* [What is required]: From the first line of the records through the line containing "##### Figure below", retype every line exactly and nothing else.
[Extracted information Boundary: Start]
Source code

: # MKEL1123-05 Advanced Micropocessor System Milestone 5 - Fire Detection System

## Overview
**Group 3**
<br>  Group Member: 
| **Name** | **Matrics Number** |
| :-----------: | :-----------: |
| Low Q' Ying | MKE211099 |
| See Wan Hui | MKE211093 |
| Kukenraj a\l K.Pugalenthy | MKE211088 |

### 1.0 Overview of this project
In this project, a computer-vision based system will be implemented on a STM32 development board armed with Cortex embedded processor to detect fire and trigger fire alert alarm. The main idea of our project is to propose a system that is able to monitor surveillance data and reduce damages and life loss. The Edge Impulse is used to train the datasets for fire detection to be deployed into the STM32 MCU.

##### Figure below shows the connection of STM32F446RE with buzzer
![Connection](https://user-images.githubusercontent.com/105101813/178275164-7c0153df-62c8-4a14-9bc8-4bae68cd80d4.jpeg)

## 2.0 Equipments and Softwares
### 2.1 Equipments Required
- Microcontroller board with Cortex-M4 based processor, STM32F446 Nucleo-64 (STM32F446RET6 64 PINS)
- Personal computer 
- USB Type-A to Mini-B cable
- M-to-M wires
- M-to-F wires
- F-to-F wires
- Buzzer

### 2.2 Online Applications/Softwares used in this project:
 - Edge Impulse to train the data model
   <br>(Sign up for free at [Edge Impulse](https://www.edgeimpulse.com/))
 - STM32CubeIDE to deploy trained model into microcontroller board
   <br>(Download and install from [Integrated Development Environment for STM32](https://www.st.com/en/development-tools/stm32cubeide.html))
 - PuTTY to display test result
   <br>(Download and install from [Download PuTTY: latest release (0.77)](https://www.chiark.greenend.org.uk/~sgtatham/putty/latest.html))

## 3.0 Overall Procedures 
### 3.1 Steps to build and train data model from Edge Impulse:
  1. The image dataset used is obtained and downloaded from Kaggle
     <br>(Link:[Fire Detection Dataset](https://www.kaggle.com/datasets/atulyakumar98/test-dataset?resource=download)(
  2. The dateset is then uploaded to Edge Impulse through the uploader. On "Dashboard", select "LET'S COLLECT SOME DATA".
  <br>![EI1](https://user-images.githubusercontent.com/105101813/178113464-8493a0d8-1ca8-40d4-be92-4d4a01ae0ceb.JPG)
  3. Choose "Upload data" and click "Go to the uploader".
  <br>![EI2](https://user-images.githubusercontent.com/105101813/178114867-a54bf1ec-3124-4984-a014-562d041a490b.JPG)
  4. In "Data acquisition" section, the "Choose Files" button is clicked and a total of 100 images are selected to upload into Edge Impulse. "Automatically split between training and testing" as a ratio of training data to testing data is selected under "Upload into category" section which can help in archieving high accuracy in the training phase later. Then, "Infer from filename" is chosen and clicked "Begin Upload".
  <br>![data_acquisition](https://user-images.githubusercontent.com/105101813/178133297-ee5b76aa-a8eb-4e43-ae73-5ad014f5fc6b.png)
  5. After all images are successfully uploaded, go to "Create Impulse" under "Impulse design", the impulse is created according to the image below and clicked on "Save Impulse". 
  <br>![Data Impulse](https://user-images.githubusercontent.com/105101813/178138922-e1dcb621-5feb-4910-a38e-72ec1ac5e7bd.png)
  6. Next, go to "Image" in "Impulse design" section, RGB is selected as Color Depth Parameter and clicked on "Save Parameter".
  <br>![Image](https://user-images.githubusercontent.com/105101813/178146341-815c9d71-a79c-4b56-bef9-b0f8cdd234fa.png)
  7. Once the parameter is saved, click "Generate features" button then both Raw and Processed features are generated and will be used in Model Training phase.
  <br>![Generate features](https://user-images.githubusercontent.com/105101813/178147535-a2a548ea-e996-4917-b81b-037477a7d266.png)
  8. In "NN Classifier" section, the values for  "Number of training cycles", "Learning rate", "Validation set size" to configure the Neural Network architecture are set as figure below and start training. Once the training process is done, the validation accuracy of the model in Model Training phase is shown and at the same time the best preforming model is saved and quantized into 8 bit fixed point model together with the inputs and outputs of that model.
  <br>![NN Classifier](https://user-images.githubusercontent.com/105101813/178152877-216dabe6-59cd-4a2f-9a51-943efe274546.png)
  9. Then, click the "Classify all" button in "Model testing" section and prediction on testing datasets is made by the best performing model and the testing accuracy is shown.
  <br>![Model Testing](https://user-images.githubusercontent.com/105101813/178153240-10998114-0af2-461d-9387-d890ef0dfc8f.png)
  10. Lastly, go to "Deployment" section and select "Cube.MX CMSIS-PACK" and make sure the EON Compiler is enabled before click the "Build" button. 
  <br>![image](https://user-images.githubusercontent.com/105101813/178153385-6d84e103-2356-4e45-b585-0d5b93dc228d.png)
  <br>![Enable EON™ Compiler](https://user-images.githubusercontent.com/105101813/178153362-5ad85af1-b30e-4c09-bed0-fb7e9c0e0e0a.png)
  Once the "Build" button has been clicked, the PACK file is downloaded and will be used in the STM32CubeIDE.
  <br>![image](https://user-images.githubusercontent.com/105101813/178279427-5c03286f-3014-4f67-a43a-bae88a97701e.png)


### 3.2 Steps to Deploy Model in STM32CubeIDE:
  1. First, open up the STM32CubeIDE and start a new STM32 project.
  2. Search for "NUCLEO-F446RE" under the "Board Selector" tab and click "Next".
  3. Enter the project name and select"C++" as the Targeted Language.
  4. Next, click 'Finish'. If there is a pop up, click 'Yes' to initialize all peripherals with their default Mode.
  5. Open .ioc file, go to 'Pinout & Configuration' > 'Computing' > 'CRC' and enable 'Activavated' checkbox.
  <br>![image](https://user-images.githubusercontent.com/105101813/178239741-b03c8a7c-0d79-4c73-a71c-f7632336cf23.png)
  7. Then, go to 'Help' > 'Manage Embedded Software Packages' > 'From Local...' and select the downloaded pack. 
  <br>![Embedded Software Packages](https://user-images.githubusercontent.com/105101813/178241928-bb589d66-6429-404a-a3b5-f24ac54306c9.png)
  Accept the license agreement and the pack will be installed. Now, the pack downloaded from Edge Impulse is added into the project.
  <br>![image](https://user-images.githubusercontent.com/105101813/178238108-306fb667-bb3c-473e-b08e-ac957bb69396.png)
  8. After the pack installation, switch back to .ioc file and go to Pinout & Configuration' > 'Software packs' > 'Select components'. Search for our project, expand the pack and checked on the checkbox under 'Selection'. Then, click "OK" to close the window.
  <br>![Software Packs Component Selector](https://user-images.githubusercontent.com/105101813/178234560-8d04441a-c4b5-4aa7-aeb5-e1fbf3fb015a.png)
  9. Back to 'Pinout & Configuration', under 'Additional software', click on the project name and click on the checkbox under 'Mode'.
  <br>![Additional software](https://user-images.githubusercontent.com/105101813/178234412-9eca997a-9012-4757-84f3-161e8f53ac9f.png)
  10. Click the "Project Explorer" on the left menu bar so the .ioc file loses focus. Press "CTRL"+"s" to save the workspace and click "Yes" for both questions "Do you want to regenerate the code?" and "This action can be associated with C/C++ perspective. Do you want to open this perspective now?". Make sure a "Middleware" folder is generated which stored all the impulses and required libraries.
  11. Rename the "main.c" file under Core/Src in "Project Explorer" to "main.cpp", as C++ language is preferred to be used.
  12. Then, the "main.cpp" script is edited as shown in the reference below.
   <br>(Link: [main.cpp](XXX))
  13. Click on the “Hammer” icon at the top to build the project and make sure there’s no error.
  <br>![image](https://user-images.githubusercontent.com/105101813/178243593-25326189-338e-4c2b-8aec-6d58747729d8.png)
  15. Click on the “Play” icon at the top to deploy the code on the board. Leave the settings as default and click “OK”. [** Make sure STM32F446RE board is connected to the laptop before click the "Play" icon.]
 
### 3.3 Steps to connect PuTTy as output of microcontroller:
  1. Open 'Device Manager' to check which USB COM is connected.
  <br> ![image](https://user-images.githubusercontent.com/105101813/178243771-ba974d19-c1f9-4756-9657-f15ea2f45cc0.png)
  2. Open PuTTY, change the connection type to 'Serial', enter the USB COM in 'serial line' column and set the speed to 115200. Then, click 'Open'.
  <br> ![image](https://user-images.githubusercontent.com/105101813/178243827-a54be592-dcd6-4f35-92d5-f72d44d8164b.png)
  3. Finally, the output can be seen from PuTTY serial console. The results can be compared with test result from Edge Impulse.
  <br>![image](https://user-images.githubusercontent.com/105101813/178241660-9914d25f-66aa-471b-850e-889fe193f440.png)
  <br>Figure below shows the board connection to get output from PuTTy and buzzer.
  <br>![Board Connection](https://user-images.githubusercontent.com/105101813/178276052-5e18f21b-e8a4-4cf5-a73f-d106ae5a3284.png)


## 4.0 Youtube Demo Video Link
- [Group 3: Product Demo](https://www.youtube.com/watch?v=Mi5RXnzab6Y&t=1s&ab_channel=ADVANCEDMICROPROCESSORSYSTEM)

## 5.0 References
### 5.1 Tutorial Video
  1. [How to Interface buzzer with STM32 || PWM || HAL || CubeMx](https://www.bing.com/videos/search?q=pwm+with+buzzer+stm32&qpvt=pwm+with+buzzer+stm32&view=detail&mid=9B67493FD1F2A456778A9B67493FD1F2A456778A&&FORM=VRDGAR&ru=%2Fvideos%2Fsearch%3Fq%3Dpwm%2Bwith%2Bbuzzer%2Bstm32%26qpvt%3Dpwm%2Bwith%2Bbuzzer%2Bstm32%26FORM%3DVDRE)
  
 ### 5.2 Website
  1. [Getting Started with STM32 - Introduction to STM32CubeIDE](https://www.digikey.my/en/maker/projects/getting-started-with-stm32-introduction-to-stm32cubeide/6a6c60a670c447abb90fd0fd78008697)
[Extracted information Boundary: End]
* [Reply to the exercise]:
Source code

: # MKEL1123-05 Advanced Micropocessor System Milestone 5 - Fire Detection System

## Overview
**Group 3**
<br>  Group Member: 
| **Name** | **Matrics Number** |
| :-----------: | :-----------: |
| Low Q' Ying | MKE211099 |
| See Wan Hui | MKE211093 |
| Kukenraj a\l K.Pugalenthy | MKE211088 |

### 1.0 Overview of this project
In this project, a computer-vision based system will be implemented on a STM32 development board armed with Cortex embedded processor to detect fire and trigger fire alert alarm. The main idea of our project is to propose a system that is able to monitor surveillance data and reduce damages and life loss. The Edge Impulse is used to train the datasets for fire detection to be deployed into the STM32 MCU.

##### Figure below shows the connection of STM32F446RE with buzzer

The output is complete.